L'école, creuset de la citoyenneté.

"La citoyenneté est le socle de notre appartenance à la République. La transmission des valeurs qui fondent la citoyenneté est une priorité", a déclaré Jean-Marie Bockel. C'est à l'école que se forge le futur citoyen.

L'absentéisme et le décrochage scolaire sont les premiers signes de l'échec social. "60 000 jeunes sortent chaque année du système scolaire", déplore Jean-Marie Bockel. Parmi les réponses à la réinsertion scolaire, le ministère de l'Education nationale a mis en place des dispositifs relais accueillant temporairement des élèves en voie de déscolarisation, mais aussi les micro lycées et les Etablissements de réinsertion scolaire (ERS). Jean-Marie Bockel préconise également "la réintroduction du travail sanitaire et social à l'école, ce qui implique le redéploiement de la protection de l'enfance au sein des établissements"
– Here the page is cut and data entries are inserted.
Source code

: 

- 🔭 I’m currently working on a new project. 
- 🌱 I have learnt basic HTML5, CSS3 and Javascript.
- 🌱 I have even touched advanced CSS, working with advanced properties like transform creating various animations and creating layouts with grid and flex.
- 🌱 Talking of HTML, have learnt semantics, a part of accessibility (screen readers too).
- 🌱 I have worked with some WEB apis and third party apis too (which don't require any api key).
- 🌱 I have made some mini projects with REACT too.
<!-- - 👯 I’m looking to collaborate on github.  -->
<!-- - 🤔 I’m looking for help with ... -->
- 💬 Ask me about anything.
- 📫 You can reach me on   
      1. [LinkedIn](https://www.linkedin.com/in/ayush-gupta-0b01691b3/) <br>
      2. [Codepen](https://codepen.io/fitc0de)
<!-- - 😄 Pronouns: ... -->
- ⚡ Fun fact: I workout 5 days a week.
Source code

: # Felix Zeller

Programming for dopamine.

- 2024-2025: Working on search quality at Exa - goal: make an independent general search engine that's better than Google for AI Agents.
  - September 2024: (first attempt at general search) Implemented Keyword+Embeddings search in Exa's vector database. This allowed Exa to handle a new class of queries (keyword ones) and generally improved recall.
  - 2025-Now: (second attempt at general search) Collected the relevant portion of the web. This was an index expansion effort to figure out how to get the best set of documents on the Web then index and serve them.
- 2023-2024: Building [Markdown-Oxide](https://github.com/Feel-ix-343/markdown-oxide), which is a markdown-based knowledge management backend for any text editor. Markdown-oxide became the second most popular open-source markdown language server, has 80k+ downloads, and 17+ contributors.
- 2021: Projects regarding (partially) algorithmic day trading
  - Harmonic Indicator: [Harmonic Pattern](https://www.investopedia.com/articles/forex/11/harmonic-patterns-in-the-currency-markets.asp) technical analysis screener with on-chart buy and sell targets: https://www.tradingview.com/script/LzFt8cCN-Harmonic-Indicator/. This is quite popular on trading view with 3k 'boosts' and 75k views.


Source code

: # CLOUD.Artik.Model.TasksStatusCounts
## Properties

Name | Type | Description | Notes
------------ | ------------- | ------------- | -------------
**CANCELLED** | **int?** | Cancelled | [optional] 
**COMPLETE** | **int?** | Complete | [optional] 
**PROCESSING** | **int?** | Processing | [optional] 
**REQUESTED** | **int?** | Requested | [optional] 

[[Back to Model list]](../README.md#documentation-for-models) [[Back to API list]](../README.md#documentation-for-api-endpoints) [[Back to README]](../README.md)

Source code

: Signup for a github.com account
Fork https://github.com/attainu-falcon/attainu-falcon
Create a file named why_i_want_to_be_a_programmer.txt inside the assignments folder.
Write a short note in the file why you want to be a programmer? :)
Les parents, acteurs majeurs de la transmission des valeurs

La famille est aux avant-postes de la lutte contre la délinquance car elle est le premier maillon de la prévention. Or, aujourd'hui, "[...] l'autorité parentale peine à trouver des repères", constate Jean-Marie Bockel qui souhaite "construire une politique publique de la responsabilité parentale".

Pour y parvenir, le ministre souhaite mettre en place un programme national de soutien parental en s'appuyant notamment sur les expériences conduites à l'étranger. Jean-Marie Bockel a également mis en relief les stages de responsabilité parentale consacrés par la Loi du 5 mars 2007 relative à la prévention de la délinquance. Il faut notamment donner un nouvel élan au Contrat de responsabilité parentale "un instrument novateur [et] tout à fait performant", a plaidé Jean-Marie Bockel.

"Dans le cadre de la mission qui m'a été confiée par le président de la République, je remettrai dans les prochains jours un rapport au chef de l'Etat", a annoncé le ministre.

Le contrat de responsabilité parentale. Il est proposé aux parents en cas d'absentéisme scolaire, de trouble porté au fonctionnement d'un établissement scolaire ou de toute autre difficulté liée à une carence de l'autorité parentale.

Le contrat rappelle les obligations des titulaires de l'autorité parentale et comporte toute mesure d'aide et d'action sociale de nature à remédier à la situation.